__Your instructions__
Whenever a line below includes "master", add it to the tally, then give the total and nothing more.

__Source data__
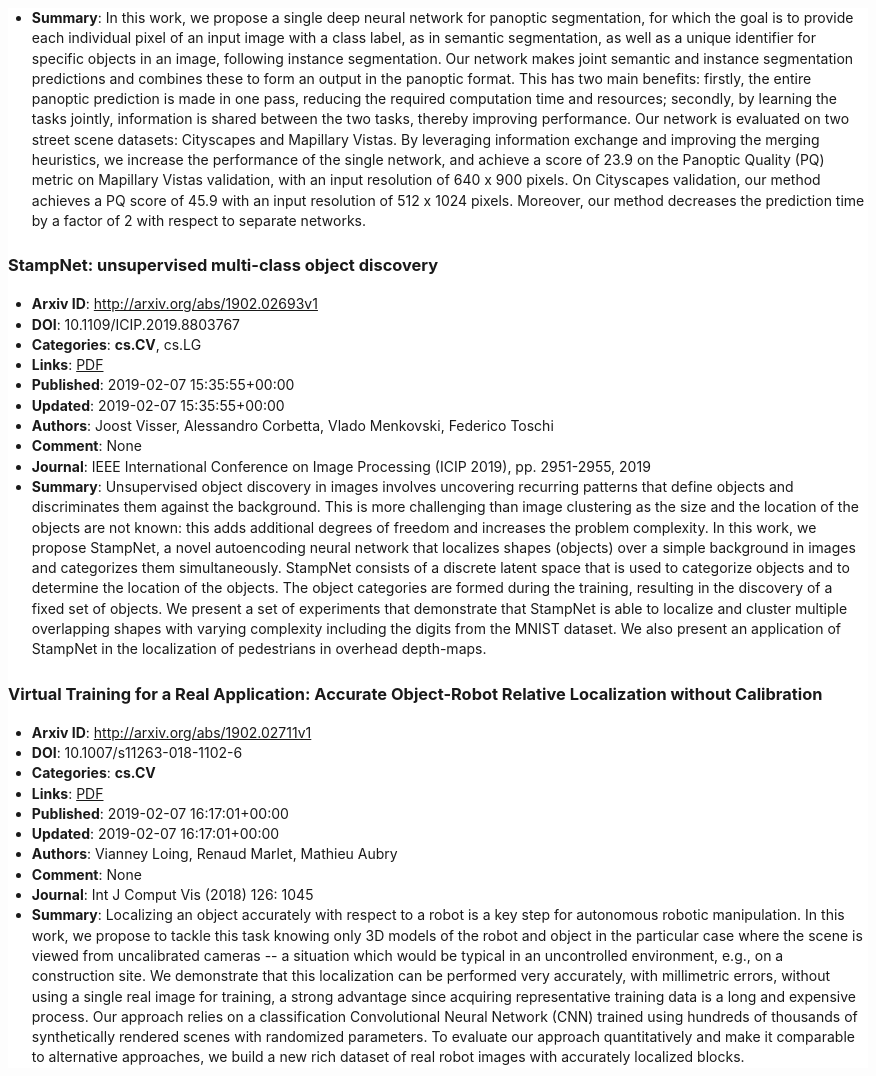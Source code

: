 - **Summary**: In this work, we propose a single deep neural network for panoptic segmentation, for which the goal is to provide each individual pixel of an input image with a class label, as in semantic segmentation, as well as a unique identifier for specific objects in an image, following instance segmentation. Our network makes joint semantic and instance segmentation predictions and combines these to form an output in the panoptic format. This has two main benefits: firstly, the entire panoptic prediction is made in one pass, reducing the required computation time and resources; secondly, by learning the tasks jointly, information is shared between the two tasks, thereby improving performance. Our network is evaluated on two street scene datasets: Cityscapes and Mapillary Vistas. By leveraging information exchange and improving the merging heuristics, we increase the performance of the single network, and achieve a score of 23.9 on the Panoptic Quality (PQ) metric on Mapillary Vistas validation, with an input resolution of 640 x 900 pixels. On Cityscapes validation, our method achieves a PQ score of 45.9 with an input resolution of 512 x 1024 pixels. Moreover, our method decreases the prediction time by a factor of 2 with respect to separate networks.



### StampNet: unsupervised multi-class object discovery
- **Arxiv ID**: http://arxiv.org/abs/1902.02693v1
- **DOI**: 10.1109/ICIP.2019.8803767
- **Categories**: **cs.CV**, cs.LG
- **Links**: [PDF](http://arxiv.org/pdf/1902.02693v1)
- **Published**: 2019-02-07 15:35:55+00:00
- **Updated**: 2019-02-07 15:35:55+00:00
- **Authors**: Joost Visser, Alessandro Corbetta, Vlado Menkovski, Federico Toschi
- **Comment**: None
- **Journal**: IEEE International Conference on Image Processing (ICIP 2019), pp.
  2951-2955, 2019
- **Summary**: Unsupervised object discovery in images involves uncovering recurring patterns that define objects and discriminates them against the background. This is more challenging than image clustering as the size and the location of the objects are not known: this adds additional degrees of freedom and increases the problem complexity. In this work, we propose StampNet, a novel autoencoding neural network that localizes shapes (objects) over a simple background in images and categorizes them simultaneously. StampNet consists of a discrete latent space that is used to categorize objects and to determine the location of the objects. The object categories are formed during the training, resulting in the discovery of a fixed set of objects. We present a set of experiments that demonstrate that StampNet is able to localize and cluster multiple overlapping shapes with varying complexity including the digits from the MNIST dataset. We also present an application of StampNet in the localization of pedestrians in overhead depth-maps.



### Virtual Training for a Real Application: Accurate Object-Robot Relative Localization without Calibration
- **Arxiv ID**: http://arxiv.org/abs/1902.02711v1
- **DOI**: 10.1007/s11263-018-1102-6
- **Categories**: **cs.CV**
- **Links**: [PDF](http://arxiv.org/pdf/1902.02711v1)
- **Published**: 2019-02-07 16:17:01+00:00
- **Updated**: 2019-02-07 16:17:01+00:00
- **Authors**: Vianney Loing, Renaud Marlet, Mathieu Aubry
- **Comment**: None
- **Journal**: Int J Comput Vis (2018) 126: 1045
- **Summary**: Localizing an object accurately with respect to a robot is a key step for autonomous robotic manipulation. In this work, we propose to tackle this task knowing only 3D models of the robot and object in the particular case where the scene is viewed from uncalibrated cameras -- a situation which would be typical in an uncontrolled environment, e.g., on a construction site. We demonstrate that this localization can be performed very accurately, with millimetric errors, without using a single real image for training, a strong advantage since acquiring representative training data is a long and expensive process. Our approach relies on a classification Convolutional Neural Network (CNN) trained using hundreds of thousands of synthetically rendered scenes with randomized parameters. To evaluate our approach quantitatively and make it comparable to alternative approaches, we build a new rich dataset of real robot images with accurately localized blocks.
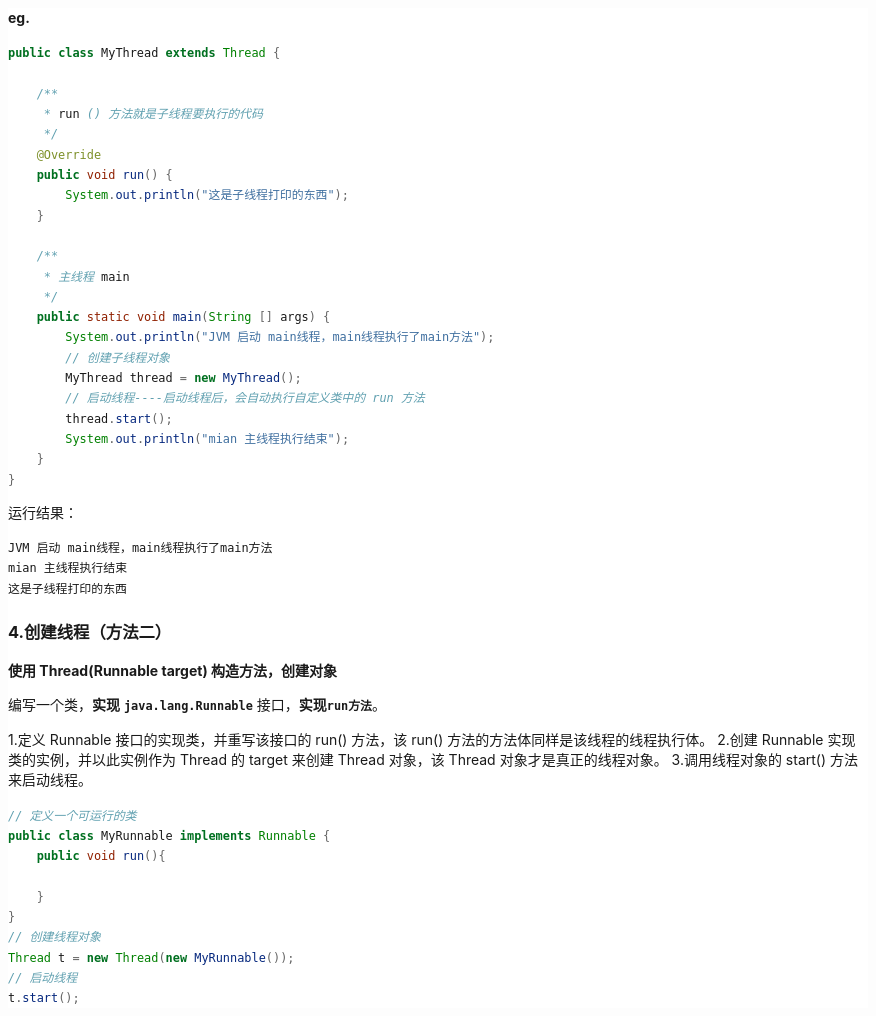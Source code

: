 **eg.**

```java
public class MyThread extends Thread {
 
    /**
     * run () 方法就是子线程要执行的代码
     */
    @Override
    public void run() {
        System.out.println("这是子线程打印的东西");
    }
 
    /**
     * 主线程 main
     */
    public static void main(String [] args) {
        System.out.println("JVM 启动 main线程，main线程执行了main方法");
        // 创建子线程对象
        MyThread thread = new MyThread();
        // 启动线程----启动线程后，会自动执行自定义类中的 run 方法
        thread.start();
        System.out.println("mian 主线程执行结束");
    }
}
```

运行结果：

```java
JVM 启动 main线程，main线程执行了main方法
mian 主线程执行结束
这是子线程打印的东西
```

### 4.创建线程（方法二）

**使用 Thread(Runnable target) 构造方法，创建对象**

编写一个类，**实现** **`java.lang.Runnable`** 接口，**实现`run方法`**。

1.定义 Runnable 接口的实现类，并重写该接口的 run() 方法，该 run() 方法的方法体同样是该线程的线程执行体。
		2.创建 Runnable 实现类的实例，并以此实例作为 Thread 的 target 来创建 Thread 对象，该 Thread 对象才是真正的线程对象。
		3.调用线程对象的 start() 方法来启动线程。

```java
// 定义一个可运行的类
public class MyRunnable implements Runnable {
	public void run(){
	
	}
}
// 创建线程对象
Thread t = new Thread(new MyRunnable());
// 启动线程
t.start();

```
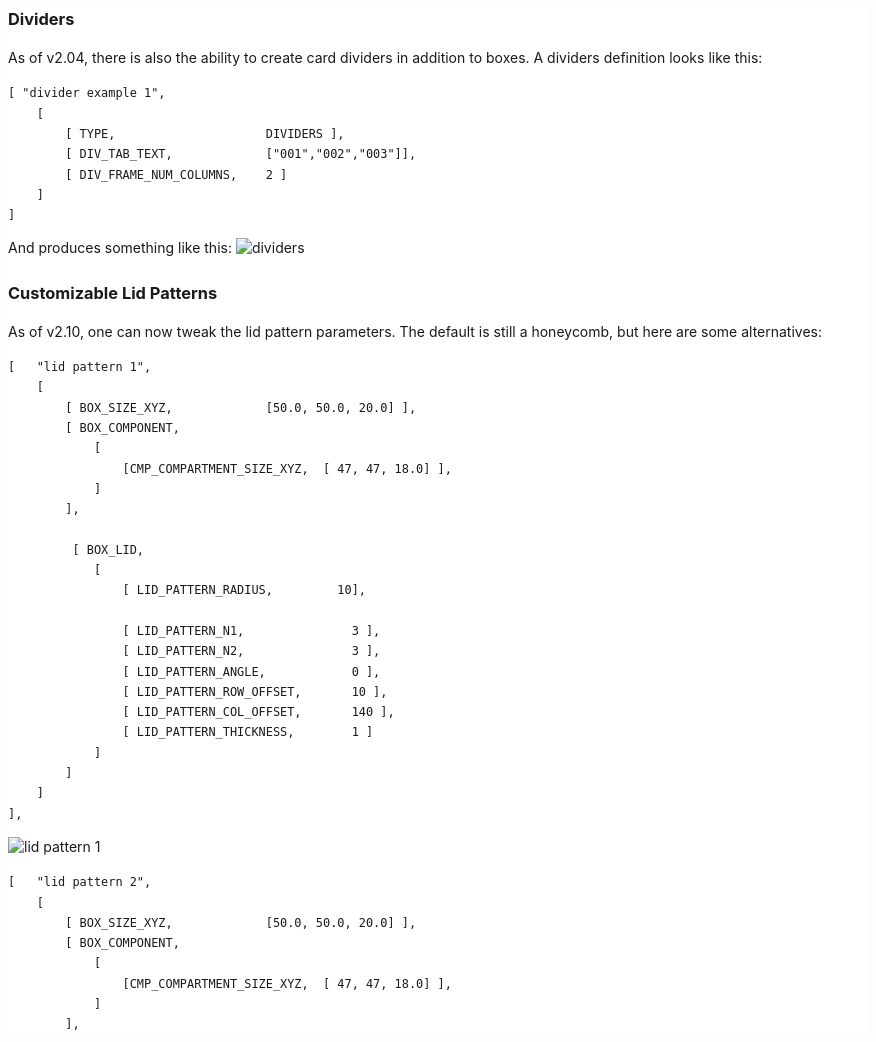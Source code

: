
### Dividers
As of v2.04, there is also the ability to create card dividers in addition to boxes. A dividers definition looks like this:

    [ "divider example 1",
        [
            [ TYPE,                     DIVIDERS ],
            [ DIV_TAB_TEXT,             ["001","002","003"]],
            [ DIV_FRAME_NUM_COLUMNS,    2 ]
        ]
    ]

And produces something like this:
![dividers](https://github.com/IdoMagal/The-Boardgame-Insert-Toolkit/blob/master/images/dividers1.png)

### Customizable Lid Patterns
As of v2.10, one can now tweak the lid pattern parameters. The default is still a honeycomb, but here are some alternatives:


    [   "lid pattern 1",
        [
            [ BOX_SIZE_XYZ,             [50.0, 50.0, 20.0] ],
            [ BOX_COMPONENT,
                [
                    [CMP_COMPARTMENT_SIZE_XYZ,  [ 47, 47, 18.0] ],
                ]
            ],  

             [ BOX_LID,
                [
                    [ LID_PATTERN_RADIUS,         10],        

                    [ LID_PATTERN_N1,               3 ],
                    [ LID_PATTERN_N2,               3 ],
                    [ LID_PATTERN_ANGLE,            0 ],
                    [ LID_PATTERN_ROW_OFFSET,       10 ],
                    [ LID_PATTERN_COL_OFFSET,       140 ],
                    [ LID_PATTERN_THICKNESS,        1 ]
                ]
            ]
        ]
    ],   

![lid pattern 1](https://github.com/IdoMagal/The-Boardgame-Insert-Toolkit/blob/master/images/pattern1.png)

    [   "lid pattern 2",
        [
            [ BOX_SIZE_XYZ,             [50.0, 50.0, 20.0] ],
            [ BOX_COMPONENT,
                [
                    [CMP_COMPARTMENT_SIZE_XYZ,  [ 47, 47, 18.0] ],
                ]
            ],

__Exercise solution__
2